Come dare nuovo slancio al multilateralismo e alla tutela dei diritti umani? Quale contributo possono – o devono – ancora offrire la Svizzera e Ginevra alla governance mondiale? Il 10 marzo 2026, l’ISDU è stata partner di una serata al Festival del film e forum internazionale sui diritti umani di Ginevra (FIFDH) per discutere queste questioni.

In un contesto segnato da tensioni geopolitiche, riduzioni dei finanziamenti e perdita di fiducia nelle istituzioni globali, le discussioni si sono concentrate sulla capacità di Ginevra di reinventarsi preservando i principi fondamentali del sistema delle Nazioni Unite.

Anche le istituzioni nazionali per i diritti umani sono colpite dalla crisi

La serata si è aperta in una sala quasi piena del Geneva Graduate Institute con la proiezione del film Solidarity di David Bernet. Il film esplora il principio della solidarietà internazionale nel contesto delle crisi in Ucraina e in Medio Oriente.

Dopo la proiezione è intervenuto Stefan Schlegel, direttore dell’ISDU. Ha sottolineato l’impatto della crisi del multilateralismo sul lavoro delle istituzioni nazionali per i diritti umani (INDU). «Le INDU fungono da ponte tra il livello nazionale e quello internazionale della tutela dei diritti umani. Gli organi internazionali elaborano, precisano e sviluppano standard in materia di diritti umani. Questi standard costituiscono la base del lavoro delle INDU in ogni paese. La riduzione del numero di sessioni multilaterali a Ginevra, in particolare quelle del Consiglio dei diritti dell’uomo, ha quindi conseguenze dirette per le INDU.»

Una crisi di legittimità, ma non una fine annunciata

Un gruppo di espertǝ ha poi discusso il futuro della Ginevra internazionale:

  • Maarit Kohonen Sheriff, direttrice delle operazioni globali dell’Alto Commissariato delle Nazioni Unite per i diritti umani

  • Heba Aly, coordinatrice della UN Charter Reform Coalition

  • Yves Daccord, presidente di Principles for Peace

  • Itonde Kakoma, presidente di Interpeace

La discussione è stata moderata da Davide Rodogno, professore di storia e politica internazionale al Geneva Graduate Institute.

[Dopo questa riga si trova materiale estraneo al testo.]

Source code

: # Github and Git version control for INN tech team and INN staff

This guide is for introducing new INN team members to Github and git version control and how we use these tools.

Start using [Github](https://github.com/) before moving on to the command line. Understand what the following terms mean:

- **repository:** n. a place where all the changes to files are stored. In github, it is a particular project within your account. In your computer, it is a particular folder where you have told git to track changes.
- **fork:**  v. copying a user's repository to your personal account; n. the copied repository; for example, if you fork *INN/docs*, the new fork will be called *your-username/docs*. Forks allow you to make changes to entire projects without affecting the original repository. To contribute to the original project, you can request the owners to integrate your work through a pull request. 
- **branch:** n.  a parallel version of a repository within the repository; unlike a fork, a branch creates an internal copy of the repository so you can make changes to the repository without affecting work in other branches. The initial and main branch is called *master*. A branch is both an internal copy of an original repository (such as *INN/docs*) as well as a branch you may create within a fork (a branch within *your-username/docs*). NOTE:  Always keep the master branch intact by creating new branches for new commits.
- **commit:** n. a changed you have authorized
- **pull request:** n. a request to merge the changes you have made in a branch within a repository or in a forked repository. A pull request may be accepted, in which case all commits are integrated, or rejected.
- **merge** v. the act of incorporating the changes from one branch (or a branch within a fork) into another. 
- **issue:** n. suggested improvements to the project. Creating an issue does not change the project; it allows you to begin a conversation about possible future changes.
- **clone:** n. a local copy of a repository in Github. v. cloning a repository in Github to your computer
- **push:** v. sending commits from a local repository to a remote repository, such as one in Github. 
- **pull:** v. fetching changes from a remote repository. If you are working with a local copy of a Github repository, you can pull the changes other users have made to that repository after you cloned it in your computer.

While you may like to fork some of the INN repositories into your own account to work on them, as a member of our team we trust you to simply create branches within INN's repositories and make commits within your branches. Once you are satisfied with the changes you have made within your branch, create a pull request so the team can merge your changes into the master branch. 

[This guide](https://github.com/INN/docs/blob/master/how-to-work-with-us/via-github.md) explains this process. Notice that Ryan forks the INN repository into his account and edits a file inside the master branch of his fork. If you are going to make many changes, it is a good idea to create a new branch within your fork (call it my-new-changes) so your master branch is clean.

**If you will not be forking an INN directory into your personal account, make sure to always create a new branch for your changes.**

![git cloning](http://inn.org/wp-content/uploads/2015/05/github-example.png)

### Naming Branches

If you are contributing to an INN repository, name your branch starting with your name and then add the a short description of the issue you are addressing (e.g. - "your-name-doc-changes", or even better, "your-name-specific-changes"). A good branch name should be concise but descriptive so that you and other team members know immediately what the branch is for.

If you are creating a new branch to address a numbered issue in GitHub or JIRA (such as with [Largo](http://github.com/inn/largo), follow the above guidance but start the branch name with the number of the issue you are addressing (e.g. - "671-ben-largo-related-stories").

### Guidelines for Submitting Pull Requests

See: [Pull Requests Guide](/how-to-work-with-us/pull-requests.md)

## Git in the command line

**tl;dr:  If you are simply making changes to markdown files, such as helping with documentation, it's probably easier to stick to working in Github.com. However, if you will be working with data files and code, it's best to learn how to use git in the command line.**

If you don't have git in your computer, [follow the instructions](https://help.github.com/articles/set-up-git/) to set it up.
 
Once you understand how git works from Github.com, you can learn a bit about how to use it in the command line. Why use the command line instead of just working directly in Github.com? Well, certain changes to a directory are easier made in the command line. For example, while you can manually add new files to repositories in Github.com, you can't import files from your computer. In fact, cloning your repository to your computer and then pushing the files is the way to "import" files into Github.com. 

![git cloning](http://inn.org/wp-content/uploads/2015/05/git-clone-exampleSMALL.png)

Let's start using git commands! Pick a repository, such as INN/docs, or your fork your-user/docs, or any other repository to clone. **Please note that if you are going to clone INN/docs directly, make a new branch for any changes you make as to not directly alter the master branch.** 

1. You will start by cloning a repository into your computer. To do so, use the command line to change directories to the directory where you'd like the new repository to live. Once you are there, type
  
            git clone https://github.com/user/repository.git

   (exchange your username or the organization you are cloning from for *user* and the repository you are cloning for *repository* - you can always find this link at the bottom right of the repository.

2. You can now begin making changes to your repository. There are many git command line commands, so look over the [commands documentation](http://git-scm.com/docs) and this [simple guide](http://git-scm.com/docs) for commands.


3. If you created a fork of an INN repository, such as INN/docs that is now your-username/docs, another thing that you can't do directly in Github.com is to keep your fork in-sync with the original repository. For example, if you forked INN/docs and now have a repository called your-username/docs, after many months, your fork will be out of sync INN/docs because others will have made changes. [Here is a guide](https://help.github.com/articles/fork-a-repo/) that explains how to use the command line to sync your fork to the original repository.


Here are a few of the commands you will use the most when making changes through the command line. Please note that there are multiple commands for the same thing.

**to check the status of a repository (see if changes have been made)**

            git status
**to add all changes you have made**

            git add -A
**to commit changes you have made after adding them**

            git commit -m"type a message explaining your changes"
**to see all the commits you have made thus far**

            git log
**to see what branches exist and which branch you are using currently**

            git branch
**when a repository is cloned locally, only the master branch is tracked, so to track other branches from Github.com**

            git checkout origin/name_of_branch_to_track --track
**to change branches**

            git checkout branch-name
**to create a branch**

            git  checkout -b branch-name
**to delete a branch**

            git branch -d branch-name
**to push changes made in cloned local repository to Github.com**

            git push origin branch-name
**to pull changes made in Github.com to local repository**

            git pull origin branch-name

Diversǝ partecipanti hanno osservato che il multilateralismo tende oggi a diventare sempre più unilaterale e a riflettere soprattutto gli interessi degli Stati più potenti, piuttosto che una vera governance collettiva. La Ginevra internazionale e le sue istituzioni sono fortemente colpite da questa crisi del multilateralismo. Alla crisi finanziaria causata dai tagli ai finanziamenti degli Stati Uniti e di altri Stati si aggiunge una crisi di legittimità.

Una certa compressione della Ginevra internazionale sembra inevitabile nel breve termine. Tuttavia, ǝ partecipanti hanno insistito sul fatto che la qualità e la sostanza della cooperazione internazionale contano più del numero di istituzioni o di membri del personale. Il principale punto di forza di Ginevra resta la diplomazia stessa, ossia la sua capacità di riunire attorǝ, facilitare il dialogo e contribuire all’elaborazione di norme internazionali.

Verso un multilateralismo a geometria variabile?

Il dibattito ha inoltre evidenziato l’evoluzione dei rapporti di potere nelle relazioni internazionali. Future forme di multilateralismo potrebbero includere maggiormente città, imprese e attorǝ della società civile. È stata evocata l’idea di una «unità oltre le nazioni»: questa idea illustra una transizione verso forme di cooperazione più flessibili e fondate su reti di attorǝ diversǝ.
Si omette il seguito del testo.